UPDATE from Mike Craddock (S 1949 –53) We were studying the period of English Literature where the letter “s” was written as “f” (except at the end of words). Mr Winstanley gave us an essay to write. I forget the actual subject, but I took great trouble to write the whole thing in this form. In due course I handed it in, and it was returned, marked and with comment on the contents, but none on the style. I thought “miserable old devil…”, but in my next end of term report, Winstanley, (known to us as “Fouf”), wrote “knowledge of fubject good, prefentation naufeating”! My father, of course, wanted to know what this was all about. (I should add that my handwriting was,and is, pretty dreadful). Somebody once told me that there is a prize at the College for “Humour” in Mr Winstanley’s name (is this true? – if so the above may go some way to explaining).
Further memories of Mr Winstanley – he would walk about the classroom, reading aloud from a book, held in one hand and tossing a half-crown with the other. We tried moving items of furniture, but he never fell over anything or dropped the coin. I remember him with affection – as I do many other staff at the time, especially CE Thomas, our Housemaster (“I was born the day Lavoisier died”).

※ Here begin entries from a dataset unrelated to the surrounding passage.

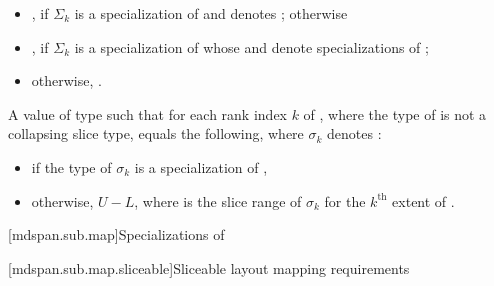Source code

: \begin{itemdescr}
\begin{itemize}
\begin{itemize}
  \item
  ,
  if $\Sigma_k$ is a specialization of  and
   denotes ;
  otherwise

  \item
  ,
  if $\Sigma_k$ is a specialization of  whose
   and 
  denote specializations of ;

  \item
  otherwise,
  .
  \end{itemize}
\end{itemize}

\pnum
\returns
A value  of type  such that
for each rank index $k$ of ,
where the type of  is not a collapsing slice type,
equals the following,
where $\sigma_k$ denotes :
\begin{itemize}
\item
  if the type of $\sigma_k$ is a specialization of ,
\item
  otherwise,
  $U - L$, where  is the  slice range
  of $\sigma_k$ for the $k^\text{th}$ extent of .
\end{itemize}
\end{itemdescr}

[mdspan.sub.map]{Specializations of }

[mdspan.sub.map.sliceable]{Sliceable layout mapping requirements}

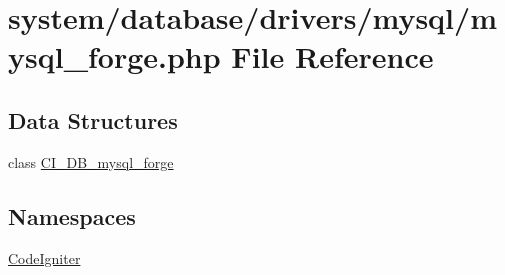 \hypertarget{mysql__forge_8php}{}\section{system/database/drivers/mysql/mysql\+\_\+forge.php File Reference}
\label{mysql__forge_8php}
\subsection*{Data Structures}
\begin{DoxyCompactItemize}
\item 
class \mbox{\hyperlink{class_c_i___d_b__mysql__forge}{C\+I\+\_\+\+D\+B\+\_\+mysql\+\_\+forge}}
\end{DoxyCompactItemize}
\subsection*{Namespaces}
\begin{DoxyCompactItemize}
\item 
 \mbox{\hyperlink{namespace_code_igniter}{Code\+Igniter}}
\end{DoxyCompactItemize}
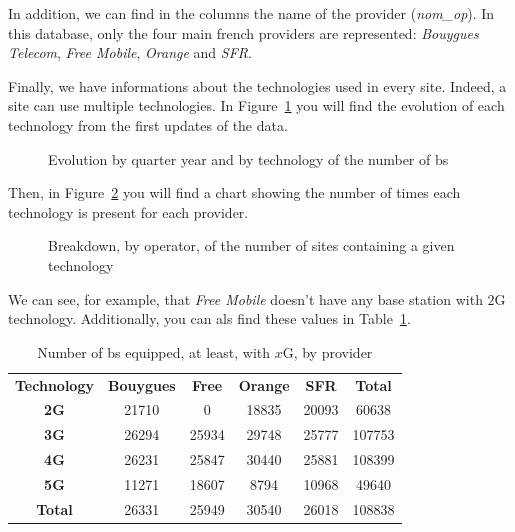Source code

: \documentclass[lettersize,journal,english]{IEEEtran}
\begin{document}
In addition, we can find in the columns the name of the provider (\textsl{nom\_op}). In this database, only the four main french providers are represented:
\emph{Bouygues Telecom}, \emph{Free Mobile}, \emph{Orange} and \emph{SFR}.

Finally, we have informations about the technologies used in every site. Indeed, a site can use multiple technologies.
In Figure~\ref{fig:data_evolution} you will find the evolution of each technology from the first updates of the data.
\begin{figure}
    \centering
    \caption{Evolution by quarter year and by technology of the number of \acrshort{bs}}
    \label{fig:data_evolution}
\end{figure}
Then, in Figure~\ref{fig:data_technos} you will find a chart showing the number of times each technology is present for each provider.
\begin{figure}
    \centering
    \caption{Breakdown, by operator, of the number of sites containing a given technology}
    \label{fig:data_technos}
\end{figure}
We can see, for example, that \emph{Free Mobile} doesn't have any base station with $2$G technology. Additionally, you can als find these values in Table~\ref{table:techno_numbers}.
\begin{table}
    \centering
    \caption{Number of \acrfull{bs} equipped, at least, with $x$G, by provider}
    \label{table:techno_numbers}
    \begin{tabular}{cccccc}
        \toprule
        \textbf{Technology} & \textbf{Bouygues} & \textbf{Free} & \textbf{Orange} & \textbf{SFR} & \textbf{Total} \\
        \cmidrule(lr){1-6}
        \textbf{2G} & 21710 & 0 & 18835 & 20093 & 60638 \\
        \textbf{3G} & 26294 & 25934 & 29748 & 25777 & 107753 \\
        \textbf{4G} & 26231 & 25847 & 30440 & 25881 & 108399 \\
        \textbf{5G} & 11271 & 18607 & 8794 & 10968 & 49640 \\
        \textbf{Total} & 26331 & 25949 & 30540 & 26018 & 108838 \\
        \bottomrule
    \end{tabular}
\end{table}
\end{document}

UPDATE from Norman Mayhew (R48-56) I have just seen the letter from Neil Joy referring to a report attributed to Alan Manthorpe about an unknown pupil, KNOWS NOTHING, DOES LESS. About 1949 I received a music report from Alan Hall, KNOWS NOTHING, CARES LESS.
This was entirely accurate and completely failed to impress my father, who was paying for the lessons, but has impressed my grandchildren for many years!
UPDATE from Neil Joy (R47-51) who writes "Having just read the website news digest I thought the following two school reports deserve some record for posterity. The first was apparently written by "Bert" Manthorpe, the college art master in the late forties, about a pupil (unknown, as far as I heard) who had obviously not shone in class. It read: "Knows nothing, does less." The second was written about me by my erstwhile maths teacher, Major P.L.P.Podd, who I remember as having a great wit, sense of humour and a fine line in sarcasm when merited, frequently having the entire class engulfed in laughter at one of his remarks. In this case he wrote of me: "Has worked quite well without undue risk of strain". I must confess that there have been many times since school days when that has applied to my life in general!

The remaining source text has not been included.